The government has for long now dabbled with the idea of a cashless economy with the intent to counter the black money disease. In his 2015 budget speech, the finance minister mentioned as much. RBI’s Vision 2018 plan also aims to stimulate use of technology-based payment products. The government’s efforts to go cashless have ranged from champion attempts like the Unified Payments Interface (UPI) to incentivising credit/debit card payments through tax breaks and direct benefits transfer.
Reports indicate there is an increase in the use of cashless transactions. RBI data show that mobile wallet transactions jumped from R10 billion in 2012-13 to more than R490 billion in the year 2015-16 and the number of mobile banking transactions rose from 16.8 million in December 2014 to 39.5 million in December 2015. It is estimated that digital payments industry will reach $500 billion, contributing 15% to India’s GDP by 2020.
There has been an upsurge in mobile and electronic payment system usage recently, although the ticket size of such transactions remains relatively small.
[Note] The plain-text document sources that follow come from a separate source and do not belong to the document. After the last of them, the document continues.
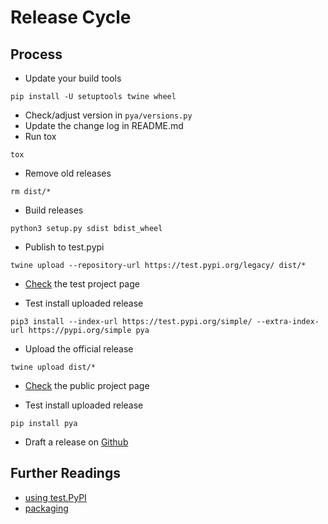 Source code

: # Release Cycle

## Process

* Update your build tools
```
pip install -U setuptools twine wheel
```
* Check/adjust version in `pya/versions.py`
* Update the change log in README.md
* Run tox
```
tox
```
* Remove old releases
```
rm dist/*
```
* Build releases
```
python3 setup.py sdist bdist_wheel 
```
* Publish to test.pypi
```
twine upload --repository-url https://test.pypi.org/legacy/ dist/*
```
* [Check](https://test.pypi.org/project/pya/) the test project page 

* Test install uploaded release
```
pip3 install --index-url https://test.pypi.org/simple/ --extra-index-url https://pypi.org/simple pya
```
* Upload the official release
```
twine upload dist/*
```
* [Check](https://pypi.org/project/pya/) the public project page 

* Test install uploaded release
```
pip install pya
```
* Draft a release on [Github](https://github.com/thomas-hermann/pya/releases)

## Further Readings 

* [using test.PyPI](https://packaging.python.org/guides/using-testpypi/)
* [packaging](https://packaging.python.org/tutorials/packaging-projects/)
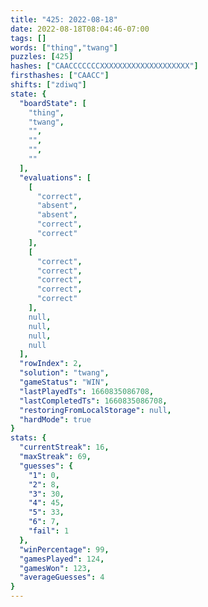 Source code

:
 ```yaml
---
title: "425: 2022-08-18"
date: 2022-08-18T08:04:46-07:00
tags: []
words: ["thing","twang"]
puzzles: [425]
hashes: ["CAACCCCCCCXXXXXXXXXXXXXXXXXXXX"]
firsthashes: ["CAACC"]
shifts: ["zdiwq"]
state: {
  "boardState": [
    "thing",
    "twang",
    "",
    "",
    "",
    ""
  ],
  "evaluations": [
    [
      "correct",
      "absent",
      "absent",
      "correct",
      "correct"
    ],
    [
      "correct",
      "correct",
      "correct",
      "correct",
      "correct"
    ],
    null,
    null,
    null,
    null
  ],
  "rowIndex": 2,
  "solution": "twang",
  "gameStatus": "WIN",
  "lastPlayedTs": 1660835086708,
  "lastCompletedTs": 1660835086708,
  "restoringFromLocalStorage": null,
  "hardMode": true
}
stats: {
  "currentStreak": 16,
  "maxStreak": 69,
  "guesses": {
    "1": 0,
    "2": 8,
    "3": 30,
    "4": 45,
    "5": 33,
    "6": 7,
    "fail": 1
  },
  "winPercentage": 99,
  "gamesPlayed": 124,
  "gamesWon": 123,
  "averageGuesses": 4
}
---
```


<!-- more -->
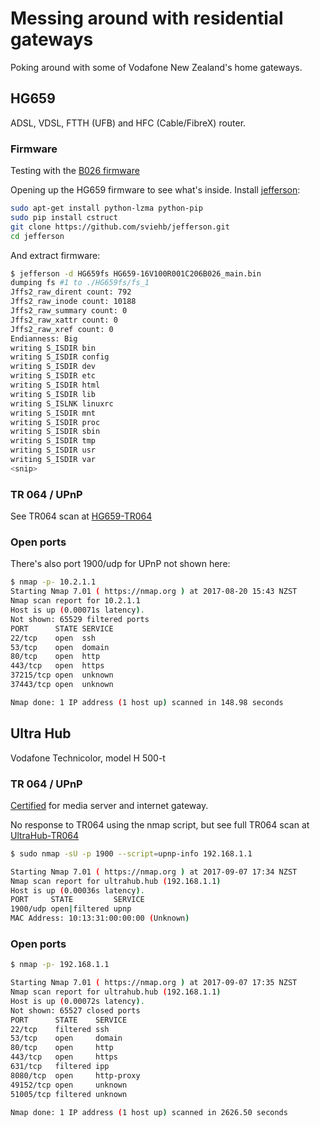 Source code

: # Messing around with residential gateways
Poking around with some of Vodafone New Zealand's home gateways.

## HG659
ADSL, VDSL, FTTH (UFB) and HFC (Cable/FibreX) router.

### Firmware
Testing with the [B026 firmware](http://downloads.vodafone.co.nz/HG659-16V100R001C206B026_main.bin)

Opening up the HG659 firmware to see what's inside.
Install [jefferson](https://github.com/sviehb/jefferson):
```bash
sudo apt-get install python-lzma python-pip
sudo pip install cstruct
git clone https://github.com/sviehb/jefferson.git
cd jefferson
```
And extract firmware:
```bash
$ jefferson -d HG659fs HG659-16V100R001C206B026_main.bin
dumping fs #1 to ./HG659fs/fs_1
Jffs2_raw_dirent count: 792
Jffs2_raw_inode count: 10188
Jffs2_raw_summary count: 0
Jffs2_raw_xattr count: 0
Jffs2_raw_xref count: 0
Endianness: Big
writing S_ISDIR bin
writing S_ISDIR config
writing S_ISDIR dev
writing S_ISDIR etc
writing S_ISDIR html
writing S_ISDIR lib
writing S_ISLNK linuxrc
writing S_ISDIR mnt
writing S_ISDIR proc
writing S_ISDIR sbin
writing S_ISDIR tmp
writing S_ISDIR usr
writing S_ISDIR var
<snip>
```

### TR 064 / UPnP
See TR064 scan at [HG659-TR064](HG659-TR064.md)

### Open ports
There's also port 1900/udp for UPnP not shown here:

```bash
$ nmap -p- 10.2.1.1
Starting Nmap 7.01 ( https://nmap.org ) at 2017-08-20 15:43 NZST
Nmap scan report for 10.2.1.1
Host is up (0.00071s latency).
Not shown: 65529 filtered ports
PORT      STATE SERVICE
22/tcp    open  ssh
53/tcp    open  domain
80/tcp    open  http
443/tcp   open  https
37215/tcp open  unknown
37443/tcp open  unknown

Nmap done: 1 IP address (1 host up) scanned in 148.98 seconds
```

## Ultra Hub
Vodafone Technicolor, model H 500-t

### TR 064 / UPnP
[Certified](https://openconnectivity.org/certified-product/vodafone-h-500-t) for media server and internet gateway.

No response to TR064 using the nmap script, but see full TR064 scan at [UltraHub-TR064](UltraHub-TR064.md)

```bash
$ sudo nmap -sU -p 1900 --script=upnp-info 192.168.1.1

Starting Nmap 7.01 ( https://nmap.org ) at 2017-09-07 17:34 NZST
Nmap scan report for ultrahub.hub (192.168.1.1)
Host is up (0.00036s latency).
PORT     STATE         SERVICE
1900/udp open|filtered upnp
MAC Address: 10:13:31:00:00:00 (Unknown)
```

### Open ports
```bash
$ nmap -p- 192.168.1.1

Starting Nmap 7.01 ( https://nmap.org ) at 2017-09-07 17:35 NZST
Nmap scan report for ultrahub.hub (192.168.1.1)
Host is up (0.00072s latency).
Not shown: 65527 closed ports
PORT      STATE    SERVICE
22/tcp    filtered ssh
53/tcp    open     domain
80/tcp    open     http
443/tcp   open     https
631/tcp   filtered ipp
8080/tcp  open     http-proxy
49152/tcp open     unknown
51005/tcp filtered unknown

Nmap done: 1 IP address (1 host up) scanned in 2626.50 seconds
```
For example, the mobile wallet platform Paytm recent;y witnessed a record high 7 million transactions worth R120 crore in a day and Mobikwik registered a 7,000% increase in bank transfers post-demonetisation. Besides, Airtel has established the first Payments Bank with 10,000 retail outlets in towns and villages serving as banking points for customers and Vodafone India’s M-Pesa customers’ who can cash out from specified outlets has witnessed a 100% increase in its app download and the number of transactions has doubled. The financial architecture for m-payments has been around for some time and while its existence is necessary, it is not sufficient in the march towards a cashless society. You need merchants to invest in technology and people to adopt m-wallets. If the current demonetisation initiative serves as a trigger for behavioural change in society in favour of digital payments, it will provide the much needed shot in the arm for the industry and government. Once a critical mass is achieved in digital payments, inherent network effects will ensure a rapid and non-linear adoption. That is power of network effects in digital systems. And if successful, the new R2000 currency note will have even fewer takers in the future than now!
& Smriti Chandrashekar
Kathuria is director & CEO, Kedia is consultant, and Chandrashekar is research associate, ICRIER.